Different data sets?  Almost sounds like a task for Aerospike.

> 
> So, with each OSD node having 22X4T Enterprise SSD

No QVOs?

>  we will have 88X6 = 528T Raw Space. With 4X2 EC , it will hopefully provide 
> us with 390T usable space.   So, that will be enough for us to start with. 


6TB sounds like mixed-use 3DWPD SSDs?  If so, those are almost certainly 
overkill.  You’ll be fine with read-intensive SSDs which would be 7.6TB.

Remember the below when planning usable space:

* Storage vendors use base-10 units (TB) while humans mostly use base-2 units 
(TiB). So 528 TB = 480 TiB
* Ceph has nearfull, backfillfull, and full ratios.  The default nearfull ratio 
is 85%, so you will get a warning state at roughly 408TiB stored, OSDs will no 
longer accept backfill at roughly 432TiB stored, and will no longer accept 
writes at 456TiB stored.
* With CephFS files smaller than, say, 128KB will currently waste a noticeable 
fraction of raw capacity.  How large are your files?


> 
> So, I need to know what will be data safely level with the above set-up ( 
> i.e.  6 OSDs with  4X2 EC  ). How many OSDs ( disks ) and nodes failure , 
> above set-up can withstand. 

With the above topology, you can sustain one OSD failure at a time without 
losing data availability.  You can sustain two overlapping OSD failures without 
losing data, but it will become unavailable until replication is restored.

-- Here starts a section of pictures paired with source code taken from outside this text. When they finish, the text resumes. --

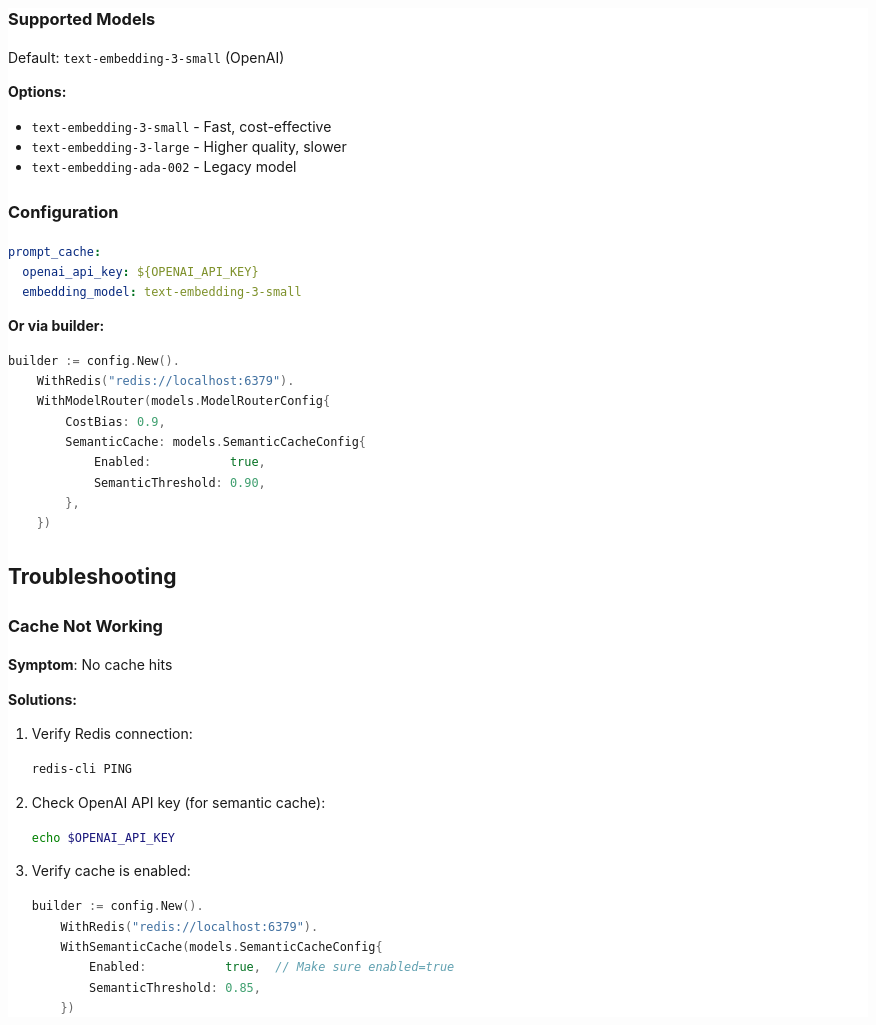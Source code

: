 ### Supported Models

Default: `text-embedding-3-small` (OpenAI)

**Options:**
- `text-embedding-3-small` - Fast, cost-effective
- `text-embedding-3-large` - Higher quality, slower
- `text-embedding-ada-002` - Legacy model

### Configuration

```yaml
prompt_cache:
  openai_api_key: ${OPENAI_API_KEY}
  embedding_model: text-embedding-3-small
```

**Or via builder:**
```go
builder := config.New().
    WithRedis("redis://localhost:6379").
    WithModelRouter(models.ModelRouterConfig{
        CostBias: 0.9,
        SemanticCache: models.SemanticCacheConfig{
            Enabled:           true,
            SemanticThreshold: 0.90,
        },
    })
```

## Troubleshooting

### Cache Not Working

**Symptom**: No cache hits

**Solutions:**
1. Verify Redis connection:
   ```bash
   redis-cli PING
   ```

2. Check OpenAI API key (for semantic cache):
   ```bash
   echo $OPENAI_API_KEY
   ```

3. Verify cache is enabled:
   ```go
   builder := config.New().
       WithRedis("redis://localhost:6379").
       WithSemanticCache(models.SemanticCacheConfig{
           Enabled:           true,  // Make sure enabled=true
           SemanticThreshold: 0.85,
       })
   ```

You can sustain one node being down and data will still be available.  You can 
sustain two nodes being down without data loss.

> 
> Also,  if , later,  we need to add more OSD modes to get more usable space,   
> will we need to add same size disks ( 4T ) or can we add nodes with bigger 
> size disks ( 8T or 15T )  ? 

Above you wrote 6T but here you write 4T, which is it?  Note that a 
read-intensive enterprise SSD will be 3.84 TB which means 3.5 TiB.

You can mix OSD drive sizes, but be aware that with a 4,2 EC profile for your 
bulk data you will absolutely want to add them evenly across nodes. You will 
want every node to have the same total capacity, otherwise some capacity may 
not be usable, because every node will need to place one shard of that bulk EC 
data.

ceph config set global mon_max_pg_per_osd 1000

^ this will help avoid certain problem scenarios when mixing drive capacities.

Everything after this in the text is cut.